Saved data entries:
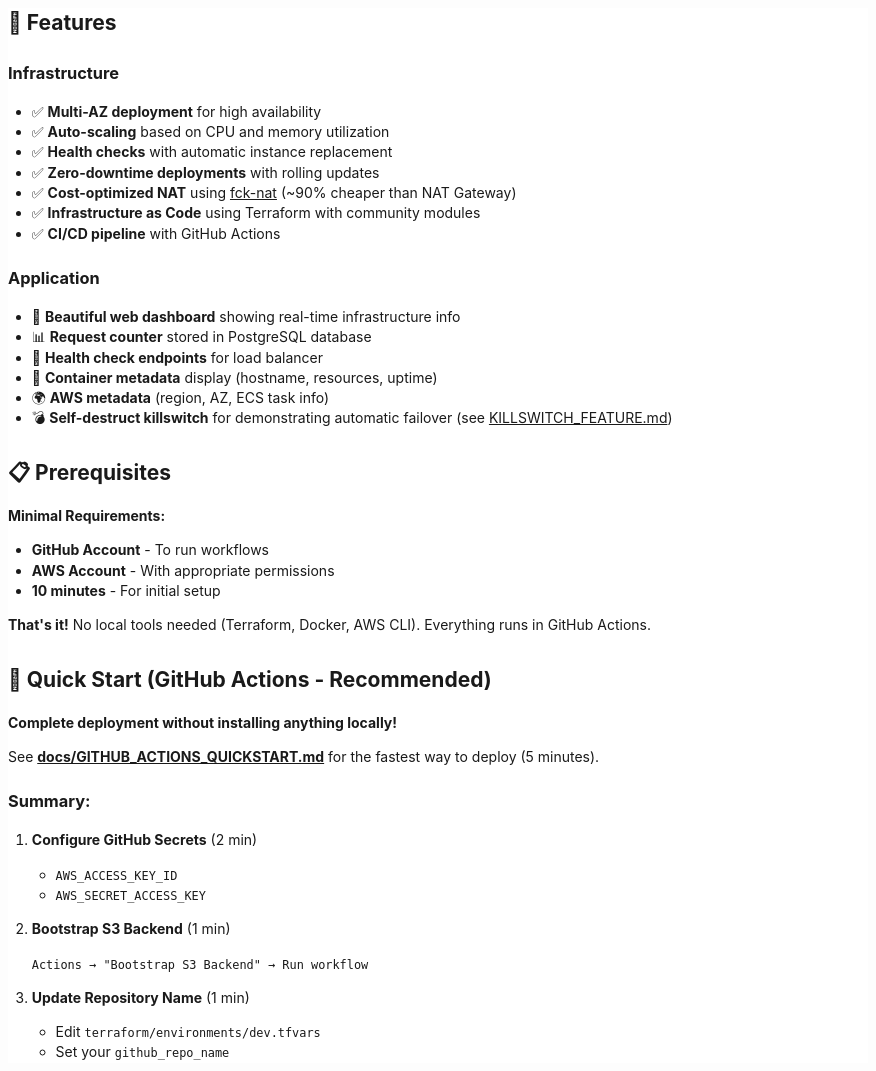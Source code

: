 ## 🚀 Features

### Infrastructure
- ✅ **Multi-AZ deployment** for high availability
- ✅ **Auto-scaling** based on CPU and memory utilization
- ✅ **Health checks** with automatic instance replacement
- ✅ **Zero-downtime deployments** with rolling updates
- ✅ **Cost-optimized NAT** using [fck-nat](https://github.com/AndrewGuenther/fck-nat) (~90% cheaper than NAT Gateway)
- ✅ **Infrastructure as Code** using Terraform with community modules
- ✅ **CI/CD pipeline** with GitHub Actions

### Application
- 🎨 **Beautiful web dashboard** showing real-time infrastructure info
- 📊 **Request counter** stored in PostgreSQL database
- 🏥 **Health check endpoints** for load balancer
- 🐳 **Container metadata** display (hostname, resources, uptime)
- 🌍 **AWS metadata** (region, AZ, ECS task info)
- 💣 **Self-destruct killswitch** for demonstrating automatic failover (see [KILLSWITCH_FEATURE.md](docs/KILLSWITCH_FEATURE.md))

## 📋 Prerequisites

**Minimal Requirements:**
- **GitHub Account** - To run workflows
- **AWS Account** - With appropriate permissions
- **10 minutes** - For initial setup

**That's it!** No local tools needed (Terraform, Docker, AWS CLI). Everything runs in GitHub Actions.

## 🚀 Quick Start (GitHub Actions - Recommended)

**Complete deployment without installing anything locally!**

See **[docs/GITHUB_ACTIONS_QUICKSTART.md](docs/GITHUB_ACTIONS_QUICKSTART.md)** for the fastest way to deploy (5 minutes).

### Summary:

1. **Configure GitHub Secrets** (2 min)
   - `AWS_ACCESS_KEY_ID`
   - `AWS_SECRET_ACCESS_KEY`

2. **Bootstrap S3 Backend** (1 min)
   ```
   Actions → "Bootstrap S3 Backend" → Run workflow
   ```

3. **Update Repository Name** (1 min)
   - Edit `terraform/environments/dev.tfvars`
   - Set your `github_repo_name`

■ **Exercise prompt**
Lines containing "automatic": tally them across the records above and give the total alone.

■ **Solution for this task**
2